Beatrix Stamp Free /AP
UNITED NATIONS — Nafis Sadik, the Pakistani doctor who championed women’s health and rights and spearheaded the landmark action plan adopted by 179 countries at the 1994 United Nations Population Conference, celebrates his 93rd birthday died five days before, her son said late Monday.
Omar Sadik said his mother died of natural causes at his New York home on Sunday night.
Nafis Sadik joined the United Nations Population Fund in 1971, became Assistant Executive Director in 1977, and was appointed Executive Director in 1987 after the sudden death of Secretary-General Javier Pérez de Cueral Rafael Salas. it was done. She was the first woman to lead a major voluntarily funded United Nations programme.
In June 1990, Perez de Cuellar appointed Sadik Secretary-General of the Fifth United Nations International Conference on Population and Development in 1994, and she became the architect of its landmark action plan. She manages reproductive and sexual health and chooses whether or not to conceive.
The Cairo conference also agreed on a set of goals, including universal primary education in all countries by 2015, which has yet to be achieved. It also failed to expand women’s access to secondary and tertiary education. It also set goals to reduce child and maternal mortality and to provide access to reproductive and sexual health services, including family planning.
While the conference broke taboos on discussing sexuality, it fell short of acknowledging that women have the right to control decisions about when to have sex and when to get married.
Natalia Kanem, the current Executive Director of the United Nations Population Fund, called Sadik “a proud champion of choice and a tireless advocate for women’s health, rights and empowerment.”
“Her bold vision and leadership in Cairo set the world on an ambitious path,” she said, a journey that followed the UN Women’s Conference in Beijing in 1995 and has since 2000. , followed by the adoption of the United Nations Development Goals, including achieving gender equality and many global issues. Cairo Action Plan.
Since Cairo, Kanem said, “Millions of girls and young women have grown up knowing that their bodies are theirs and that their future lies within.
At the Beijing Women’s Conference one year after Cairo, Sadik told delegations:
“Reproductive rights include more than the right to reproduce,” she said. “It involves supporting women in non-reproductive activities and, in effect, liberates them from values that claim that reproduction is their sole function.”
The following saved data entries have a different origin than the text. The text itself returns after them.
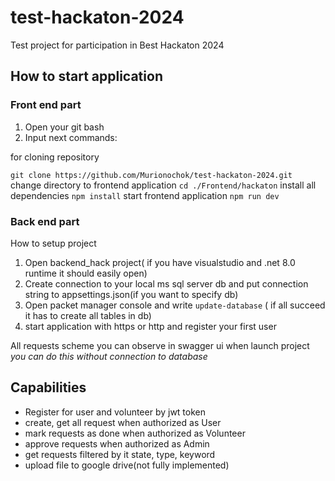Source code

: # test-hackaton-2024

Test project for participation in Best Hackaton 2024

## How to start application

### Front end part

1. Open your git bash
2. Input next commands:

for cloning repository

```git clone https://github.com/Murionochok/test-hackaton-2024.git```
change directory to frontend application
```cd ./Frontend/hackaton```
install all dependencies
```npm install```
start frontend application
```npm run dev```

### Back end part
How to setup project
1. Open backend_hack project( if you have visualstudio and .net 8.0 runtime it should easily open)
2. Create connection to your local ms sql server db and put connection string to appsettings.json(if you want to specify db)
3. Open packet manager console and write 
```update-database``` ( if all succeed it has to create all tables in db)
4. start application with https or http and register your first user

All requests scheme you can observe in swagger ui when launch project
*you can do this without connection to database*
## Capabilities
- Register for user and volunteer by jwt token
- create, get all request when authorized as User
- mark requests as done  when authorized as Volunteer
- approve requests when authorized as Admin
- get requests filtered by it state, type, keyword
- upload file to google drive(not fully implemented)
After retiring from the Population Fund in 2000, Sadik served as Special Advisor to the Executive Director and Special Envoy on HIV/AIDS in the Asia-Pacific region.
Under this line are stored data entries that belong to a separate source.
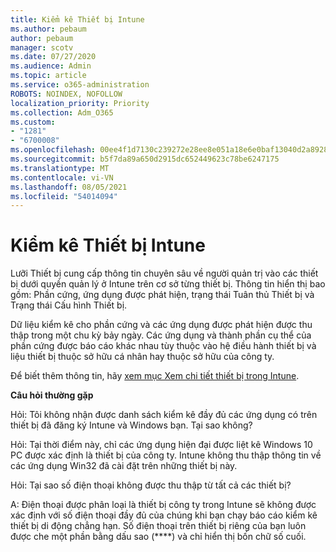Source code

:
 ```yaml
---
title: Kiểm kê Thiết bị Intune
ms.author: pebaum
author: pebaum
manager: scotv
ms.date: 07/27/2020
ms.audience: Admin
ms.topic: article
ms.service: o365-administration
ROBOTS: NOINDEX, NOFOLLOW
localization_priority: Priority
ms.collection: Adm_O365
ms.custom:
- "1281"
- "6700008"
ms.openlocfilehash: 00ee4f1d7130c239272e28ee8e051a18e6e0baf13040d2a892866be5900adfaf
ms.sourcegitcommit: b5f7da89a650d2915dc652449623c78be6247175
ms.translationtype: MT
ms.contentlocale: vi-VN
ms.lasthandoff: 08/05/2021
ms.locfileid: "54014094"
---
```

# <a name="intune-device-inventory"></a>Kiểm kê Thiết bị Intune

Lưỡi Thiết bị cung cấp thông tin chuyên sâu về người quản trị vào các thiết bị dưới quyền quản lý ở Intune trên cơ sở từng thiết bị. Thông tin hiển thị bao gồm: Phần cứng, ứng dụng được phát hiện, trạng thái Tuân thủ Thiết bị và Trạng thái Cấu hình Thiết bị.

Dữ liệu kiểm kê cho phần cứng và các ứng dụng được phát hiện được thu thập trong một chu kỳ bảy ngày. Các ứng dụng và thành phần cụ thể của phần cứng được báo cáo khác nhau tùy thuộc vào hệ điều hành thiết bị và liệu thiết bị thuộc sở hữu cá nhân hay thuộc sở hữu của công ty.

Để biết thêm thông tin, hãy [xem mục Xem chi tiết thiết bị trong Intune](https://docs.microsoft.com/intune/device-inventory).

**Câu hỏi thường gặp**

Hỏi: Tôi không nhận được danh sách kiểm kê đầy đủ các ứng dụng có trên thiết bị đã đăng ký Intune và Windows bạn. Tại sao không?

Hỏi: Tại thời điểm này, chỉ các ứng dụng hiện đại được liệt kê Windows 10 PC được xác định là thiết bị của công ty. Intune không thu thập thông tin về các ứng dụng Win32 đã cài đặt trên những thiết bị này.

Hỏi: Tại sao số điện thoại không được thu thập từ tất cả các thiết bị?

A: Điện thoại được phân loại là thiết bị công ty trong Intune sẽ không được xác định với số điện thoại đầy đủ của chúng khi bạn chạy báo cáo kiểm kê thiết bị di động chẳng hạn. Số điện thoại trên thiết bị riêng của bạn luôn được che một phần bằng dấu sao (****) và chỉ hiển thị bốn chữ số cuối.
UN Secretary-General António Guterres said Sadik will be remembered “for her tremendous contributions to women’s health and rights, population policy and her tireless work in the fight against HIV/AIDS”. “She consistently drew attention to the importance of addressing women’s needs and of directly involving women in the formulation and implementation of development policies. She believed it was particularly important.”
Born in Jaunpur, British-ruled India, Nafis Sadik was the daughter of Ifat Ala and former Minister of Finance of Pakistan, Muhammad Shoaib. From 1954 she started working in the women’s and children’s wards of the Pakistan Military Hospital until 1963, after she obtained her medical degree from Dow Medical College in Karachi. The following year, she was appointed head of the health department of the Government Planning Commission.
In 1966, Sadik joined the Central Family Planning Council of Pakistan, the government agency responsible for implementing the National Family Planning Programme. She was promoted to Executive Director in 1970.
She also did an internship in gynecology and obstetrics at Baltimore City Hospital and continued her medical education at Johns Hopkins University.
Sadik has 5 children, 10 grandchildren and 4 great-grandchildren.
“Mummy loved the way she lived: wide open, welcoming, wonderful, incredibly generous, gracious, giving. Giving always and in every way,” said Omar Sadik. I was. “Our house was never big, but Mama always found ways to make it feel endless, and somehow completely accommodate anyone who needed a bed, couch, food, or family.” was made.”
“She transcended age and time, and was loved by people much older than her, as by small children, because they recognized her heart.” spends more time in a day than most do in a year.She was one of a kind, one of a kind.”